EXERCISE REQUIREMENTS = Give back, exactly and with nothing added, the lines that run from the one containing "Use the following" to the final line below.

=== Section Start ===

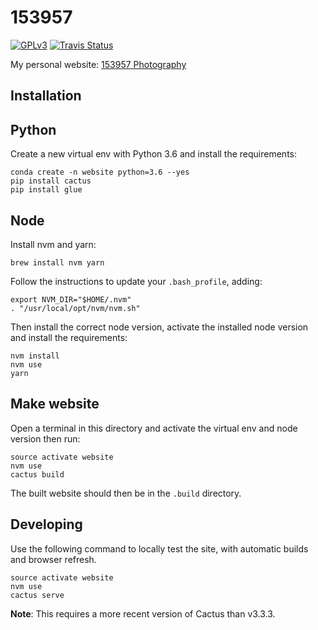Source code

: 153957
======

[![GPLv3](https://img.shields.io/badge/license-GPLv3-blue.svg)](https://github.com/153957/153957/blob/master/LICENSE)
[![Travis Status](http://img.shields.io/travis/153957/153957/master.svg)](https://travis-ci.org/153957/153957)

My personal website: [153957 Photography](https://arne.delaat.net)


Installation
------------

Python
------

Create a new virtual env with Python 3.6 and install the requirements:

    conda create -n website python=3.6 --yes
    pip install cactus
    pip install glue


Node
----

Install nvm and yarn:

    brew install nvm yarn

Follow the instructions to update your `.bash_profile`, adding:

    export NVM_DIR="$HOME/.nvm"
    . "/usr/local/opt/nvm/nvm.sh"

Then install the correct node version, activate the installed node
version and install the requirements:

    nvm install
    nvm use
    yarn


Make website
------------

Open a terminal in this directory and activate the virtual env and node version then run:

    source activate website
    nvm use
    cactus build

The built website should then be in the `.build` directory.


Developing
----------

Use the following command to locally test the site, with automatic
builds and browser refresh.

    source activate website
    nvm use
    cactus serve

**Note**: This requires a more recent version of Cactus than v3.3.3.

=== Section End ===

RESPONSE FOR THIS EXERCISE =
Use the following command to locally test the site, with automatic
builds and browser refresh.

    source activate website
    nvm use
    cactus serve

**Note**: This requires a more recent version of Cactus than v3.3.3.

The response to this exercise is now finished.